> [GOAL OF THE EXERCISE]: Nothing is needed except the lines below that run from the one with "Jednakże, jeśli fakt, że" through the one with "Wszystkie algorytmy przedstawione", repeated exactly.

(Records excerpted from a collection)
______________________________

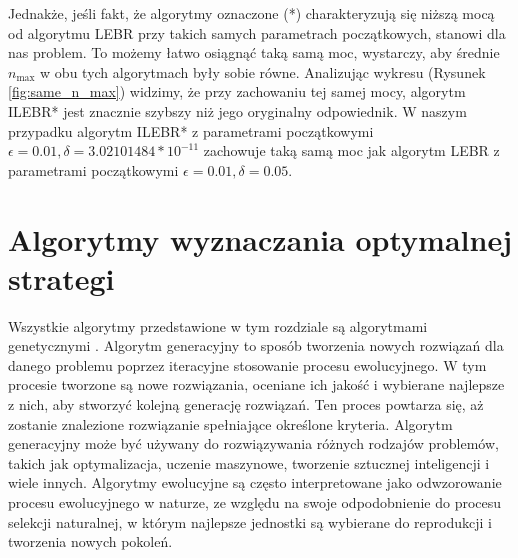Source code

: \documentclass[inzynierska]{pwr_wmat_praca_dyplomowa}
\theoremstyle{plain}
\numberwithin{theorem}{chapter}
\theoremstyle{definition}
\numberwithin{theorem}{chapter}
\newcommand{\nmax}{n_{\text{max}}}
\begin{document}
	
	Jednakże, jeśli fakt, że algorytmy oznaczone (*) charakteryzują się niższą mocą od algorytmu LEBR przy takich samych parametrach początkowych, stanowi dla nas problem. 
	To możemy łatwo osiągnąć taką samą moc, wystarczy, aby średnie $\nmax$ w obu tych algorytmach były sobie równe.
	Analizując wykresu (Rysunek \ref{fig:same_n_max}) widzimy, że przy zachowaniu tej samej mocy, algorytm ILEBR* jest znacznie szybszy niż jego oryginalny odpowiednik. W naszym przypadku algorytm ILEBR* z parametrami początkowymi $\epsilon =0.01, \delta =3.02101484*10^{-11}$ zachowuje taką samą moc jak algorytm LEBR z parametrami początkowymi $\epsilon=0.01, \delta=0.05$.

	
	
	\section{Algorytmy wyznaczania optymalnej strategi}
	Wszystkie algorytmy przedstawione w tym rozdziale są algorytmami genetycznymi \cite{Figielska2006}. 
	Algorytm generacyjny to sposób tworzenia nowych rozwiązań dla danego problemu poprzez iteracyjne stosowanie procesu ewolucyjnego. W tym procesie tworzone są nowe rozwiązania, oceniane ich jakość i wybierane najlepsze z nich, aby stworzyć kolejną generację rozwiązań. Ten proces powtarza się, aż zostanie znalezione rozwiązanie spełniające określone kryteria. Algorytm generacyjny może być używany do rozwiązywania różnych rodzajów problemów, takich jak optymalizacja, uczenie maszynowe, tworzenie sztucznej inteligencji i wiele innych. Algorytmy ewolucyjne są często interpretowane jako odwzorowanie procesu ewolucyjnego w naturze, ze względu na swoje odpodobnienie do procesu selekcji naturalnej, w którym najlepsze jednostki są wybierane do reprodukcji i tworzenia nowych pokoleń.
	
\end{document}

______________________________

> [RESULT]:
	Jednakże, jeśli fakt, że algorytmy oznaczone (*) charakteryzują się niższą mocą od algorytmu LEBR przy takich samych parametrach początkowych, stanowi dla nas problem. 
	To możemy łatwo osiągnąć taką samą moc, wystarczy, aby średnie $\nmax$ w obu tych algorytmach były sobie równe.
	Analizując wykresu (Rysunek \ref{fig:same_n_max}) widzimy, że przy zachowaniu tej samej mocy, algorytm ILEBR* jest znacznie szybszy niż jego oryginalny odpowiednik. W naszym przypadku algorytm ILEBR* z parametrami początkowymi $\epsilon =0.01, \delta =3.02101484*10^{-11}$ zachowuje taką samą moc jak algorytm LEBR z parametrami początkowymi $\epsilon=0.01, \delta=0.05$.

	
	
	\section{Algorytmy wyznaczania optymalnej strategi}
	Wszystkie algorytmy przedstawione w tym rozdziale są algorytmami genetycznymi \cite{Figielska2006}. 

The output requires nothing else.